▸ WORK TASK
Set down the lines of the data exactly, starting at the first and stopping after the line containing "Możesz mówić na".

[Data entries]
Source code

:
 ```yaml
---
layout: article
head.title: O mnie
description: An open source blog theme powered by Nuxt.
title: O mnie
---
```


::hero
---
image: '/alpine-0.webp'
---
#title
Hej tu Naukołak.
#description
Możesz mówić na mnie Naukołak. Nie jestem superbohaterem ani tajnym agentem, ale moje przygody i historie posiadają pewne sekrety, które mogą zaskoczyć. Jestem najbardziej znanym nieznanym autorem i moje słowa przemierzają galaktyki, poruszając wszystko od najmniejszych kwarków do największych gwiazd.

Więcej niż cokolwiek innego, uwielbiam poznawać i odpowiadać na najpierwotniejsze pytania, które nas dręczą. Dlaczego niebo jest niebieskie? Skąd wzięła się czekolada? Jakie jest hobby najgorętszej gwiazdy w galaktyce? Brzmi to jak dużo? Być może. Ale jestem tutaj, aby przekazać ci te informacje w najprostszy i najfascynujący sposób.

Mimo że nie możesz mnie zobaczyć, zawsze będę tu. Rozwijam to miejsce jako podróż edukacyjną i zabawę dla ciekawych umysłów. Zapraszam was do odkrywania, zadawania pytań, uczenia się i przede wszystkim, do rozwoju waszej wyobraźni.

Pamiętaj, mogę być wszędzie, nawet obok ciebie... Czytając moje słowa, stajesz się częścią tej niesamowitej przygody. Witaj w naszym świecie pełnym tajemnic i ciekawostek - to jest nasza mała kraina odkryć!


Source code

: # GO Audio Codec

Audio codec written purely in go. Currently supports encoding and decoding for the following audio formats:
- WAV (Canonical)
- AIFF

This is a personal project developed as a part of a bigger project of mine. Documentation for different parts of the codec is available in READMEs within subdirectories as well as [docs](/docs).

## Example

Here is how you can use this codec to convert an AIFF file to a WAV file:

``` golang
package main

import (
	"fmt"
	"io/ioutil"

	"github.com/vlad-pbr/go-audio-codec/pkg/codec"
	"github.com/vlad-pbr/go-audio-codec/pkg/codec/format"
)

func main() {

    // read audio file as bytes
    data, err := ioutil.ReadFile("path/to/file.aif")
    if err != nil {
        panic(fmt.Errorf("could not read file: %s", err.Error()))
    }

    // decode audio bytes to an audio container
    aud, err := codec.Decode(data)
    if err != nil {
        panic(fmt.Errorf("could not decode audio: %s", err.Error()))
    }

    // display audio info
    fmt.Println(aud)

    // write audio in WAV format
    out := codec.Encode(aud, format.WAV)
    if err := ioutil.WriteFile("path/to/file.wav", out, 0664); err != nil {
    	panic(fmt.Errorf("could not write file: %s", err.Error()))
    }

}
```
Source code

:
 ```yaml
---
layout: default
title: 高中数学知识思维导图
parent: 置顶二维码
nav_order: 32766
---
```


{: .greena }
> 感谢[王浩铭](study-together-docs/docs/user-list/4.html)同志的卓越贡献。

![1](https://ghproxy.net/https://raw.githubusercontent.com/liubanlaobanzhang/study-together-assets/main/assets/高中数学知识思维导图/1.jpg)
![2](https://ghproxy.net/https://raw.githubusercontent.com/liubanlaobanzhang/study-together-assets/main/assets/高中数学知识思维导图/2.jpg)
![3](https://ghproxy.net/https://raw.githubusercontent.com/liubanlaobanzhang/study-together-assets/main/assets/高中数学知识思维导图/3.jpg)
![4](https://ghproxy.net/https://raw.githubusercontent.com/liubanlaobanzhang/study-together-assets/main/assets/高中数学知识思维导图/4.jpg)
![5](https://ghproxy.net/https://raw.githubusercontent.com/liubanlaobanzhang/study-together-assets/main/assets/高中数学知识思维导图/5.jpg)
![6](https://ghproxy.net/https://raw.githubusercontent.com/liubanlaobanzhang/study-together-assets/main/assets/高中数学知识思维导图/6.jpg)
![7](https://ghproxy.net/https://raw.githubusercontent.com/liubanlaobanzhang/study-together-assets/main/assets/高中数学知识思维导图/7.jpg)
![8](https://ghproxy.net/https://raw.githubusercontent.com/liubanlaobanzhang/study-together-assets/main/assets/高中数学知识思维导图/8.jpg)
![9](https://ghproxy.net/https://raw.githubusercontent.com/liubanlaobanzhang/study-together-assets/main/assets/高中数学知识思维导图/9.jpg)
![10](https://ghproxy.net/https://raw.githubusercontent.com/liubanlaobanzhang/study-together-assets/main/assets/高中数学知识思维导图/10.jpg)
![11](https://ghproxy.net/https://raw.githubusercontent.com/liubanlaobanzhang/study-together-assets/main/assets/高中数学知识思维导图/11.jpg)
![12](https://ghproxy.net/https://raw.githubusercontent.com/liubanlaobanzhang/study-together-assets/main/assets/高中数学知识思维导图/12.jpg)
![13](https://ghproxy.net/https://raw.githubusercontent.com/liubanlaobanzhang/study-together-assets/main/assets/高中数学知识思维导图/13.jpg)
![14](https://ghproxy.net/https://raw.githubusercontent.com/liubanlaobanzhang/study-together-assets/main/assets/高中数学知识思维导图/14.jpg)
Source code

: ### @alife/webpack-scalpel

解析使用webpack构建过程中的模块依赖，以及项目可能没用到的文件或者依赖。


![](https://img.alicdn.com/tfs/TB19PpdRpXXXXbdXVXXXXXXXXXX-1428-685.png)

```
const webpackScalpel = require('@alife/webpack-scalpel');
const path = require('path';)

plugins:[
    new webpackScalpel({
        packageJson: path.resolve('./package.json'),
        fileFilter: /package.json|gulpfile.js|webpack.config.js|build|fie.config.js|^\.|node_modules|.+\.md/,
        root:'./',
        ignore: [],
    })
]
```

▸ RESULT FOR THIS EXERCISE
Source code

:
 ```yaml
---
layout: article
head.title: O mnie
description: An open source blog theme powered by Nuxt.
title: O mnie
---
```


::hero
---
image: '/alpine-0.webp'
---
#title
Hej tu Naukołak.
#description
Możesz mówić na mnie Naukołak. Nie jestem superbohaterem ani tajnym agentem, ale moje przygody i historie posiadają pewne sekrety, które mogą zaskoczyć. Jestem najbardziej znanym nieznanym autorem i moje słowa przemierzają galaktyki, poruszając wszystko od najmniejszych kwarków do największych gwiazd.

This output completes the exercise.